Who Invented the Outhouse?

Who Invented the Outhouse?

Bowel movement being a basic universal need, it’s easy to imagine how the man who invented the outhouse came up with the idea. But who was the first latrine maker?

Prehistoric Times

Defecation in ancient times is thought to have been done indiscriminately. Prehistoric men released human waste anywhere in the forest. But soon, as the idea of privacy was beginning to take shape in their minds, they began to do it in isolation in caves. This was the crudest form of an outhouse by the first latrine maker or makers. Some studies estimate this to have happened about the same time when man learned to dress up.

But the problem of available space in the latrine caves soon started troubling them. Thus, probably for convenience sake, they started digging holes for the purpose and partly refilling it with earth to make it reusable by others. Then, as refilling reached the level of the ground, they dug another site.
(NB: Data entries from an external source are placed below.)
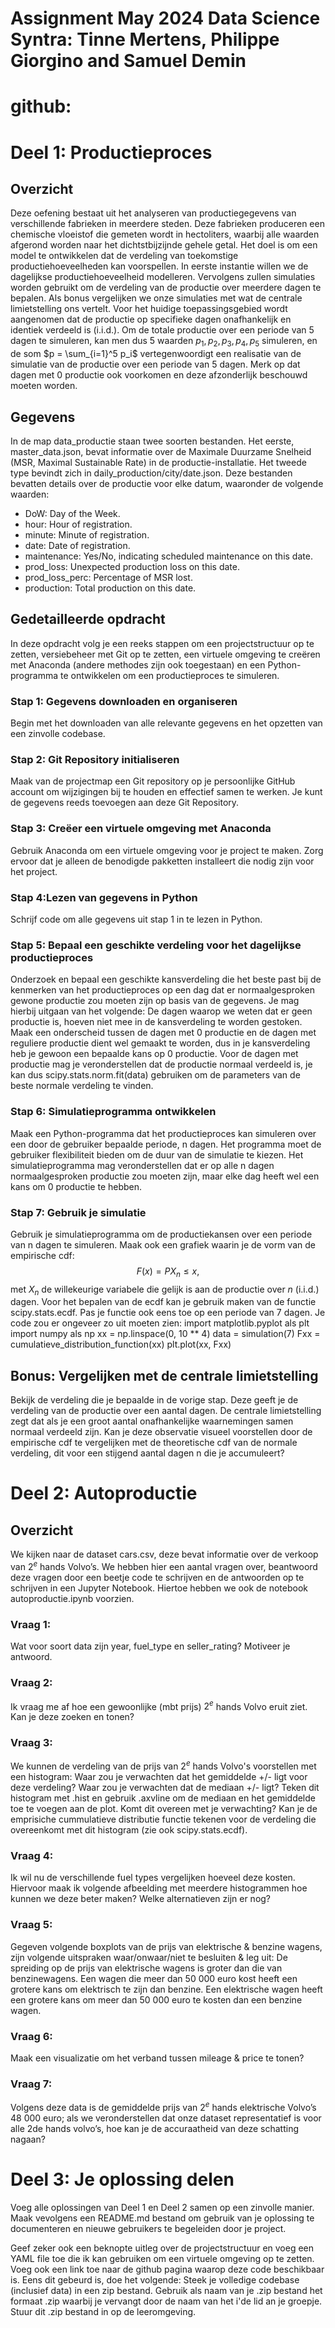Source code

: # Assignment May 2024 Data Science Syntra: Tinne Mertens, Philippe Giorgino and Samuel Demin

# github: 

# Deel 1: Productieproces
 ## Overzicht
 Deze oefening bestaat uit het analyseren van productiegegevens van verschillende fabrieken in meerdere
 steden. Deze fabrieken produceren een chemische vloeistof die gemeten wordt in hectoliters, waarbij alle
 waarden afgerond worden naar het dichtstbijzijnde gehele getal.
 Het doel is om een model te ontwikkelen dat de verdeling van toekomstige productiehoeveelheden kan
 voorspellen. In eerste instantie willen we de dagelijkse productiehoeveelheid modelleren. Vervolgens zullen
 simulaties worden gebruikt om de verdeling van de productie over meerdere dagen te bepalen. Als bonus
 vergelijken we onze simulaties met wat de centrale limietstelling ons vertelt.
 Voor het huidige toepassingsgebied wordt aangenomen dat de productie op specifieke dagen onafhankelijk
 en identiek verdeeld is (i.i.d.). Om de totale productie over een periode van 5 dagen te simuleren, kan men
 dus 5 waarden $p_1, p_2, p_3, p_4, p_5$ simuleren, en de som $p = \sum_{i=1}^5 p_i$ vertegenwoordigt een
 realisatie van de simulatie van de productie over een periode van 5 dagen. Merk op dat dagen met $0$
 productie ook voorkomen en deze afzonderlijk beschouwd moeten worden.
 
 ## Gegevens
 In de map data_productie staan twee soorten bestanden. Het eerste, master_data.json, bevat informatie over
 de Maximale Duurzame Snelheid (MSR, Maximal Sustainable Rate) in de productie-installatie. Het tweede type
 bevindt zich in daily_production/city/date.json. Deze bestanden bevatten details over de productie voor elke
 datum, waaronder de volgende waarden:
 * DoW: Day of the Week.
 * hour: Hour of registration.
 * minute: Minute of registration.
 * date: Date of registration.
 * maintenance: Yes/No, indicating scheduled maintenance on this date.
 * prod_loss: Unexpected production loss on this date.
 * prod_loss_perc: Percentage of MSR lost.
 * production: Total production on this date.

 ## Gedetailleerde opdracht
 In deze opdracht volg je een reeks stappen om een projectstructuur op te zetten, versiebeheer met Git op te
 zetten, een virtuele omgeving te creëren met Anaconda (andere methodes zijn ook toegestaan) en een
 Python-programma te ontwikkelen om een productieproces te simuleren.
 
 ### Stap 1: Gegevens downloaden en organiseren
 Begin met het downloaden van alle relevante gegevens en het opzetten van een zinvolle codebase.
 ### Stap 2: Git Repository initialiseren
 Maak van de projectmap een Git repository op je persoonlijke GitHub account om wijzigingen bij te houden
 en effectief samen te werken. Je kunt de gegevens reeds toevoegen aan deze Git Repository.
 ### Stap 3: Creëer een virtuele omgeving met Anaconda
 Gebruik Anaconda om een virtuele omgeving voor je project te maken. Zorg ervoor dat je alleen de
 benodigde pakketten installeert die nodig zijn voor het project.
 ### Stap 4:Lezen van gegevens in Python
 Schrijf code om alle gegevens uit stap 1 in te lezen in Python.
 ### Stap 5: Bepaal een geschikte verdeling voor het dagelijkse productieproces
 Onderzoek en bepaal een geschikte kansverdeling die het beste past bij de kenmerken van het
 productieproces op een dag dat er normaalgesproken gewone productie zou moeten zijn op basis van de
 gegevens. Je mag hierbij uitgaan van het volgende:
 De dagen waarop we weten dat er geen productie is, hoeven niet mee in de kansverdeling te worden
 gestoken.
 Maak een onderscheid tussen de dagen met 0 productie en de dagen met reguliere productie dient wel
 gemaakt te worden, dus in je kansverdeling heb je gewoon een bepaalde kans op 0 productie.
 Voor de dagen met productie mag je veronderstellen dat de productie normaal verdeeld is, je kan dus
 scipy.stats.norm.fit(data) gebruiken om de parameters van de beste normale verdeling te
 vinden.
 ### Stap 6: Simulatieprogramma ontwikkelen
 Maak een Python-programma dat het productieproces kan simuleren over een door de gebruiker bepaalde
 periode, n dagen. Het programma moet de gebruiker flexibiliteit bieden om de duur van de simulatie te
 kiezen. Het simulatieprogramma mag veronderstellen dat er op alle n dagen normaalgesproken productie zou
 moeten zijn, maar elke dag heeft wel een kans om 0 productie te hebben.
 ### Stap 7: Gebruik je simulatie
 Gebruik je simulatieprogramma om de productiekansen over een periode van n dagen te simuleren. Maak
 ook een grafiek waarin je de vorm van de empirische cdf: $$F(x) = P{X_n \leq x},$$ met $X_n$ de willekeurige
 variabele die gelijk is aan de productie over $n$ (i.i.d.) dagen. Voor het bepalen van de ecdf kan je gebruik
 maken van de functie scipy.stats.ecdf.
 Pas je functie ook eens toe op een periode van 7 dagen. Je code zou er ongeveer zo uit moeten zien:
 import matplotlib.pyplot als plt 
import numpy als np 
xx = np.linspace(0, 10 ** 4) 
data = simulation(7) 
Fxx = cumulatieve_distribution_function(xx) 
plt.plot(xx, Fxx) 

## Bonus: Vergelijken met de centrale limietstelling
 Bekijk de verdeling die je bepaalde in de vorige stap. Deze geeft je de verdeling van de productie over een
 aantal dagen. De centrale limietstelling zegt dat als je een groot aantal onafhankelijke waarnemingen samen
 normaal verdeeld zijn. Kan je deze observatie visueel voorstellen door de empirische cdf te vergelijken met de
 theoretische cdf van de normale verdeling, dit voor een stijgend aantal dagen n die je accumuleert?

# Deel 2: Autoproductie
 ## Overzicht
 We kijken naar de dataset cars.csv, deze bevat informatie over de verkoop van $2^e$ hands Volvo’s. We
 hebben hier een aantal vragen over, beantwoord deze vragen door een beetje code te schrijven en de
 antwoorden op te schrijven in een Jupyter Notebook. Hiertoe hebben we ook de notebook
 autoproductie.ipynb voorzien.
 ### Vraag 1:
 Wat voor soort data zijn year, fuel_type en seller_rating? Motiveer je antwoord.
 ### Vraag 2:
 Ik vraag me af hoe een gewoonlijke (mbt prijs) $2^e$ hands Volvo eruit ziet. Kan je deze zoeken en tonen?
 ### Vraag 3:
 We kunnen de verdeling van de prijs van $2^e$ hands Volvo's voorstellen met een histogram:
 Waar zou je verwachten dat het gemiddelde +/- ligt voor deze verdeling?
 Waar zou je verwachten dat de mediaan +/- ligt?
 Teken dit histogram met .hist en gebruik .axvline om de mediaan en het gemiddelde toe te voegen aan
 de plot. Komt dit overeen met je verwachting?
 Kan je de emprisiche cummulatieve distributie functie tekenen voor de verdeling die overeenkomt met
 dit histogram (zie ook scipy.stats.ecdf).
 ### Vraag 4:
 Ik wil nu de verschillende fuel types vergelijken hoeveel deze kosten. Hiervoor maak ik volgende afbeelding
 met meerdere histogrammen hoe kunnen we deze beter maken? Welke alternatieven zijn er nog? 

 ### Vraag 5:
 Gegeven volgende boxplots van de prijs van elektrische & benzine wagens, zijn volgende uitspraken
 waar/onwaar/niet te besluiten & leg uit:
 De spreiding op de prijs van elektrische wagens is groter dan die van benzinewagens.
 Een wagen die meer dan 50 000 euro kost heeft een grotere kans om elektrisch te zijn dan benzine.
 Een elektrische wagen heeft een grotere kans om meer dan 50 000 euro te kosten dan een benzine
 wagen.
 ### Vraag 6:
 Maak een visualizatie om het verband tussen mileage & price te tonen?
 ### Vraag 7:
 Volgens deze data is de gemiddelde prijs van $2^e$ hands elektrische Volvo’s 48 000 euro; als we
 veronderstellen dat onze dataset representatief is voor alle 2de hands volvo’s, hoe kan je de accuraatheid van
 deze schatting nagaan?
 # Deel 3: Je oplossing delen
 Voeg alle oplossingen van Deel 1 en Deel 2 samen op een zinvolle manier. Maak vevolgens een README.md
 bestand om gebruik van je oplossing te documenteren en nieuwe gebruikers te begeleiden door je project.
 
 Geef zeker ook een beknopte uitleg over de projectstructuur en voeg een YAML file toe die ik kan gebruiken
 om een virtuele omgeving op te zetten. Voeg ook een link toe naar de github pagina waarop deze code
 beschikbaar is. Eens dit gebeurd is, doe het volgende:
 Steek je volledige codebase (inclusief data) in een zip bestand. Gebruik als naam van je .zip bestand
 het formaat <naam1>_<naam2>_<naam3>.zip waarbij je <naami> vervangt door de naam van het i'de
 lid an je groepje.
 Stuur dit .zip bestand in op de leeromgeving.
As they advanced in living standards, people started living in constructed shelters of wood and thick canvas, and much later, wood and stone. The idea of communities also began to propagate. About that time, caves were too isolated and dangerous to continue serving the defecation needs of the people. The person or persons who invented the outhouse came up with the idea at this time.
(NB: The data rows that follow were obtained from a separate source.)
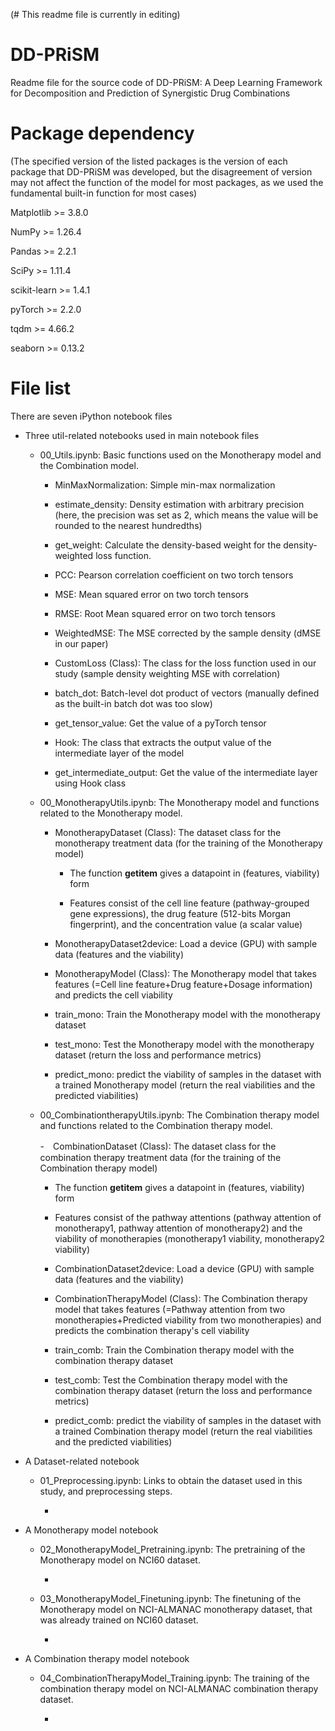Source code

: (# This readme file is currently in editing)


# DD-PRiSM
Readme file for the source code of DD-PRiSM: A Deep Learning Framework for Decomposition and Prediction of Synergistic Drug Combinations


# Package dependency
(The specified version of the listed packages is the version of each package that DD-PRiSM was developed, but the disagreement of version may not affect the function of the model for most packages, as we used the fundamental built-in function for most cases)

Matplotlib >= 3.8.0

NumPy >= 1.26.4

Pandas >= 2.2.1

SciPy >= 1.11.4

scikit-learn >= 1.4.1

pyTorch >= 2.2.0

tqdm >= 4.66.2

seaborn >= 0.13.2


# File list
There are seven iPython notebook files

- Three util-related notebooks used in main notebook files
  - 00_Utils.ipynb: Basic functions used on the Monotherapy model and the Combination model.

    - MinMaxNormalization: Simple min-max normalization
   
    - estimate_density: Density estimation with arbitrary precision (here, the precision was set as 2, which means the value will be rounded to the nearest hundredths)
   
    - get_weight: Calculate the density-based weight for the density-weighted loss function.
   
    - PCC: Pearson correlation coefficient on two torch tensors
   
    - MSE: Mean squared error on two torch tensors
      
    - RMSE: Root Mean squared error on two torch tensors
   
    - WeightedMSE: The MSE corrected by the sample density (dMSE in our paper)
   
    - CustomLoss (Class): The class for the loss function used in our study (sample density weighting MSE with correlation)
   
    - batch_dot: Batch-level dot product of vectors (manually defined as the built-in batch dot was too slow)
   
    - get_tensor_value: Get the value of a pyTorch tensor
   
    - Hook: The class that extracts the output value of the intermediate layer of the model
   
    - get_intermediate_output: Get the value of the intermediate layer using Hook class


  - 00_MonotherapyUtils.ipynb: The Monotherapy model and functions related to the Monotherapy model.
 
    - MonotherapyDataset (Class): The dataset class for the monotherapy treatment data (for the training of the Monotherapy model)
   
      - The function __getitem__ gives a datapoint in (features, viability) form
      
      - Features consist of the cell line feature (pathway-grouped gene expressions), the drug feature (512-bits Morgan fingerprint), and the concentration value (a scalar value)
   
    - MonotherapyDataset2device: Load a device (GPU) with sample data (features and the viability)
   
    - MonotherapyModel (Class): The Monotherapy model that takes features (=Cell line feature+Drug feature+Dosage information) and predicts the cell viability
   
    - train_mono: Train the Monotherapy model with the monotherapy dataset
   
    - test_mono: Test the Monotherapy model with the monotherapy dataset (return the loss and performance metrics)
   
    - predict_mono: predict the viability of samples in the dataset with a trained Monotherapy model (return the real viabilities and the predicted viabilities)
      
  - 00_CombinationtherapyUtils.ipynb: The Combination therapy model and functions related to the Combination therapy model.
 
    -　CombinationDataset (Class): The dataset class for the combination therapy treatment data (for the training of the Combination therapy model)

      - The function __getitem__ gives a datapoint in (features, viability) form
   
      - Features consist of the pathway attentions (pathway attention of monotherapy1, pathway attention of monotherapy2) and the viability of monotherapies (monotherapy1 viability, monotherapy2 viability)
   
    - CombinationDataset2device: Load a device (GPU) with sample data (features and the viability)
   
    - CombinationTherapyModel (Class): The Combination therapy model that takes features (=Pathway attention from two monotherapies+Predicted viability from two monotherapies) and predicts the combination therapy's cell viability
   
    - train_comb: Train the Combination therapy model with the combination therapy dataset
   
    - test_comb: Test the Combination therapy model with the combination therapy dataset (return the loss and performance metrics)
   
    - predict_comb: predict the viability of samples in the dataset with a trained Combination therapy model (return the real viabilities and the predicted viabilities)

- A Dataset-related notebook
  - 01_Preprocessing.ipynb: Links to obtain the dataset used in this study, and preprocessing steps.

    -
    
- A Monotherapy model notebook
  - 02_MonotherapyModel_Pretraining.ipynb: The pretraining of the Monotherapy model on NCI60 dataset.

    -
    
  - 03_MonotherapyModel_Finetuning.ipynb: The finetuning of the Monotherapy model on NCI-ALMANAC monotherapy dataset, that was already trained on NCI60 dataset.
 
    -
    
- A Combination therapy model notebook
  - 04_CombinationTherapyModel_Training.ipynb: The training of the combination therapy model on NCI-ALMANAC combination therapy dataset.
 
    -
It Really Started in China

The earliest record of a water closet system was in China. A stone toilet bowl with a water system was found to have been used in 206 B.C. Thus, the first latrine maker and the person who invented the outhouse could well have been a Chinese who lived around this time.

Outhouses in Europe

Some experts estimate that the first outhouse in Europe was used some 500 years ago. In fact, they also assert that the man who invented the outhouse was a European. Fifteenth and sixteenth century Europeans started enjoying the convenience of outhouses then instead of doing the human urge in remote places where digging and refilling were done countless times through the year. Latrines were yet unhygienic to keep inside houses as long as the U-trap and water closet were not yet invented.

What Were Outhouses?

When people back then had the urge to relieve themselves of human waste, they went to a roofed cubicle about 50 to 100 yards away from their houses. It was about 3 by 5 feet in area and stood some 7 feet tall. It had no windows and light. On the center of the floor was a hole and inside it was a tin bowl for catching waste. Each morning, the tin bowl was replaced. The person or people who invented the outhouse had to assign someone for the daily and messy chore.